環境・社会に配慮したサプライチェーンの構築

・CSR調達の推進

・物流におけるCO2排出削減と資源有効利用の推進

コーポレートガバナンスの強化

・コーポレートガバナンスの強化と

責任あるステークホルダーとの対話

・コンプライアンスと腐敗防止

・リスクマネジメント

地域・コミュニティの発展

・地域と協働した環境保護・地域創生への貢献

 

①気候変動への対応

 当社グループでは、気候変動への対応を経営戦略における重要課題と位置づけ、「気候関連財務情報開示タスクフォース(TCFD)」提言への賛同を表明しております。
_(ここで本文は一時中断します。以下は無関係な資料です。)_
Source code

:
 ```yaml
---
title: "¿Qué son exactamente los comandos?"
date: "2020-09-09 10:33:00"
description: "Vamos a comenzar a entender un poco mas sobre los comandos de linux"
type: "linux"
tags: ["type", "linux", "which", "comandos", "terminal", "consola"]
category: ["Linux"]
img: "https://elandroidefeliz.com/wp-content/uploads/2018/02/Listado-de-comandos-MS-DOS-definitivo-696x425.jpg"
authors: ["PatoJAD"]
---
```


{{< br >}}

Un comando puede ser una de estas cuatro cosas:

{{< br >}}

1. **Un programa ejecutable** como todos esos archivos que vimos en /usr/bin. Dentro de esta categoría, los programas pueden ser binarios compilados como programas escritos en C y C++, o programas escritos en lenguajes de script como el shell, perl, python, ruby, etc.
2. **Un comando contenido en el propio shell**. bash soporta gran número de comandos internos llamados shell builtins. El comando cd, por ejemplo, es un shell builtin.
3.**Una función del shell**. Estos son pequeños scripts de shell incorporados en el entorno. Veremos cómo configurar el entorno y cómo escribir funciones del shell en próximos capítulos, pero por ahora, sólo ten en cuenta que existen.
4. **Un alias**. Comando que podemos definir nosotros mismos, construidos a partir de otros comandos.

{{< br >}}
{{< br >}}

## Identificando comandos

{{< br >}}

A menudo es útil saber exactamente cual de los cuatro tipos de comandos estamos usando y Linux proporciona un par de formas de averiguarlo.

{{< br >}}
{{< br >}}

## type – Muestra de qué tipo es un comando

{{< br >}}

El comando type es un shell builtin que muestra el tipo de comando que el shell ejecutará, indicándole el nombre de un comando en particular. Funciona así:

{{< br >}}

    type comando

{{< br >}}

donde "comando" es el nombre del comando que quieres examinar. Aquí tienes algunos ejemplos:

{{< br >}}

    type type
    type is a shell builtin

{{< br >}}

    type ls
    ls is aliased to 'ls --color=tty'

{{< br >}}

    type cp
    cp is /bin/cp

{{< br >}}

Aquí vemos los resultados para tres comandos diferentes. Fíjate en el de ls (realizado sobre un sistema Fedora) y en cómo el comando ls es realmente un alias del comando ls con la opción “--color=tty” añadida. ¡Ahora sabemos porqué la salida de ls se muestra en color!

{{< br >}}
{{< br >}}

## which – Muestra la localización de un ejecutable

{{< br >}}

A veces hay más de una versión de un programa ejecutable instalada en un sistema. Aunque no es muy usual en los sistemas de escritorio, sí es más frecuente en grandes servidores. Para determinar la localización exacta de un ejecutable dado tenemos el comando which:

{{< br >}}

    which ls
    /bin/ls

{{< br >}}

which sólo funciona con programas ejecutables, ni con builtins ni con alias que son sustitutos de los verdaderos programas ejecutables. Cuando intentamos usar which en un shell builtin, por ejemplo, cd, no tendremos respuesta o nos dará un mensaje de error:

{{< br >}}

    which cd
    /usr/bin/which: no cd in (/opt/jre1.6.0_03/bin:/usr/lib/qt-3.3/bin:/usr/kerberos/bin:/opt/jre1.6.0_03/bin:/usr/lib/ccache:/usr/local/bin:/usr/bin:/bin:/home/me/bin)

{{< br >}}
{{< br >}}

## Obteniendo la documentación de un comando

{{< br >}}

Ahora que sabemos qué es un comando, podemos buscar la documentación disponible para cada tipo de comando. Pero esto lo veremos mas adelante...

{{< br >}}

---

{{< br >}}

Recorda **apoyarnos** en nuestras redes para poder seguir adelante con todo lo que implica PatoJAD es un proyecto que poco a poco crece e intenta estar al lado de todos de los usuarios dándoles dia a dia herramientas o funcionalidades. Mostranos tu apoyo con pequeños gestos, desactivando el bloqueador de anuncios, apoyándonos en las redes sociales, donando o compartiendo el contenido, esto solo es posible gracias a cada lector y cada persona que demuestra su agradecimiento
 気候変動がもたらす長期の「リスク」と「機会」を明確にし、「リスク」を低減して「機会」を拡大するための事業戦略立案に向けて、シナリオ分析を行っています。産業革命期からの地球の平均気温の上昇を1.5℃に抑える目標に対応した分析を実施し、具体的には、「脱炭素シナリオ(1.5℃~2℃の世界)」と、「温暖化進行シナリオ(2.7℃~4℃の世界)」の2つのシナリオを設定し、 気候変動がもたらす移行リスク(政策・法規制、市場、評判)、物理リスク(急性、慢性)、ならびに気候変動への適切な対応による機会(製品及びサービス、市場、レジリエンス)を分析いたしました。それぞれの対応策をSDGsの重点課題と紐づけて規定し、当社におけるサステナビリティ経営の一環として、気候変動対策に取り組んでまいります。

 

②人的資本に関する考え方及び取組

当社グループは「Do Create Mystyle くらしの夢をカタチに」の経営理念のもと、豊かなくらしを総合的に提供する「生活快適化総合企業」への変革を目指しております。役割を明確にした店舗戦略、お客さまのくらしを豊かにする商品開発、リアル店舗とECサイトの利便性の融合による新たな購買様式の形成などにより「新世代ホームセンター」を創造することでお客さまの利便性向上の実現に取り組んでおります。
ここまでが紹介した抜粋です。